Solo después que los terribles datos de la realidad cubana se colaron por los intersticios que lentamente comenzaron a abrirse fue cuando algunos de estos intelectuales y antiguos propagandistas comenzaron admitir que aquel “paraíso comunista” era una gigantesca mentira, sostenida con los recursos de un Estado manejado por la familia Castro y sus protegidos, que nada han hecho por superar las difíciles condiciones de vida en aquella isla. Mario Vargas Llosa fue uno de los primeros en denunciar tal pesadilla y, poco a poco, algunos lo fueron secundando hasta que comenzó a consolidarse la opinión mayoritaria de que en Cuba nunca se produjo una transformación verdadera en beneficio de su pueblo y que, en realidad, lo que sus gentes han sufrido en estos sesenta largos años constituye un capítulo insólito de pobreza, esclavitud y hambre.

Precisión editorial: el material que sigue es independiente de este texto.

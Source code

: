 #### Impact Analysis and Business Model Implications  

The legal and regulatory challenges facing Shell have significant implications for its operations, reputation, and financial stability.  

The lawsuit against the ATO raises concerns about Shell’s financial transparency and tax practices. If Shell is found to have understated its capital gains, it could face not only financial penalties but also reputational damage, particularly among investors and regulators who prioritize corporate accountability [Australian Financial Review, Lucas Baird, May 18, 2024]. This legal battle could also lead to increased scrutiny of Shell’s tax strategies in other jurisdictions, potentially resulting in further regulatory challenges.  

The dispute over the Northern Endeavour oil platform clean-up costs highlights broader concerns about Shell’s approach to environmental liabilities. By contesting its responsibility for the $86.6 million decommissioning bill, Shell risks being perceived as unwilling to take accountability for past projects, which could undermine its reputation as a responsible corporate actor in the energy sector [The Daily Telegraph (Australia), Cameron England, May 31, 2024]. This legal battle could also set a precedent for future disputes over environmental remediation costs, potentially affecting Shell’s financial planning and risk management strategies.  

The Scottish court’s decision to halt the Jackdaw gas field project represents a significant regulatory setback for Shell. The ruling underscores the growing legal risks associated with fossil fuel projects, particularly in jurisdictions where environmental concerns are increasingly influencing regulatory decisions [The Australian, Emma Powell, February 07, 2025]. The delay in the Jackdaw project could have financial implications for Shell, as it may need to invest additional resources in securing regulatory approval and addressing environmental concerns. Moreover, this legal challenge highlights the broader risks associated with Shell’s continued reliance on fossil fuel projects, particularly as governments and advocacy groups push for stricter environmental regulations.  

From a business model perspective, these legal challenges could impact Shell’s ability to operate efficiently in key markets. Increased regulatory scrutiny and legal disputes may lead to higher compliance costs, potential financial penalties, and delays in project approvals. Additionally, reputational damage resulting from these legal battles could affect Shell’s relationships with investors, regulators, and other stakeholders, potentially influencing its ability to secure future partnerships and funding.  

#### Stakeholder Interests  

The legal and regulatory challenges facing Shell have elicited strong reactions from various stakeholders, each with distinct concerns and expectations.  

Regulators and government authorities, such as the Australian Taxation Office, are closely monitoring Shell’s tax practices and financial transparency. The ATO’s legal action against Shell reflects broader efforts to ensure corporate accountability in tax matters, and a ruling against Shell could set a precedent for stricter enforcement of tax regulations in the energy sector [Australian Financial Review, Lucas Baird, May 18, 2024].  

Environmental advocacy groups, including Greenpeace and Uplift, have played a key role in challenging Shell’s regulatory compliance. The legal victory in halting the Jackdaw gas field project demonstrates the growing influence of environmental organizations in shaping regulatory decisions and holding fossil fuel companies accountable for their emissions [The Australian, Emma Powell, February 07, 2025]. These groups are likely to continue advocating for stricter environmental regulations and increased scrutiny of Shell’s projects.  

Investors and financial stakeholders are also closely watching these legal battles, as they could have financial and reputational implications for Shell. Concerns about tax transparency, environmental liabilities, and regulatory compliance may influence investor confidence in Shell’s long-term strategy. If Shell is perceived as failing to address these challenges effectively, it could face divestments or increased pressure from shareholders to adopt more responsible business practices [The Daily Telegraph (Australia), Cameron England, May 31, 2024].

Si traigo a colación el caso de la Cuba castrocomunista es porque, definitivamente, resulta muy cierto aquello de que “nadie experimenta en cabeza ajena”. Y es que, durante varias décadas, como queda dicho, a muchos de esos intelectuales y artistas no les conmovía el sufrimiento y la opresión del pueblo cubano. Hoy, cuando Venezuela padece una experiencia que tiene algunas similitudes –y donde aparece como poderoso elemento la indudable influencia de la cúpula castrocomunista sobre el régimen venezolano–, a varios de ellos sí parece ahora importarles nuestro caso, como es natural porque lo sufren en carne propia y no “lo experimentan en cabeza ajena”. Sin embargo, todavía existen muchos izquierdistas de otras latitudes que niegan nuestra gravísima crisis y hablan maravillas del actual proceso venezolano. Allí están, por ejemplo, los voceros de Podemos en España, financiados desde su origen por el chavomadurismo, a quienes –por supuesto– no les duele en modo alguno lo que sufrimos los venezolanos, como no les importa tampoco la tragedia de Cuba ni antes ni ahora.
Esa misma situación ya se había producido antes con los casos de las revoluciones soviética y china, sin faltar también lo sucedido en Europa Oriental y en Corea del Norte. También entonces se cantaron loas a aquellas experiencias y se desplegaron redes de propaganda y apoyo a nivel mundial, algo en lo que siempre han sido expertos los regímenes comunistas. Aquella empresa llegó a niveles paroxísticos que incluyeron una lamentable y pésima jaculatoria “poética” de Pablo Neruda al “padrecito” Stalin, entre otras actuaciones que hoy pertenecen a la historia universal de la infamia. Al final, la “modélica” Unión Soviética se derrumbó como un castillo de naipes y la China maoísta adoptó un capitalismo salvaje en lo económico, sin renunciar al sistema político comunista, injerto que, al parecer, le ha funcionado.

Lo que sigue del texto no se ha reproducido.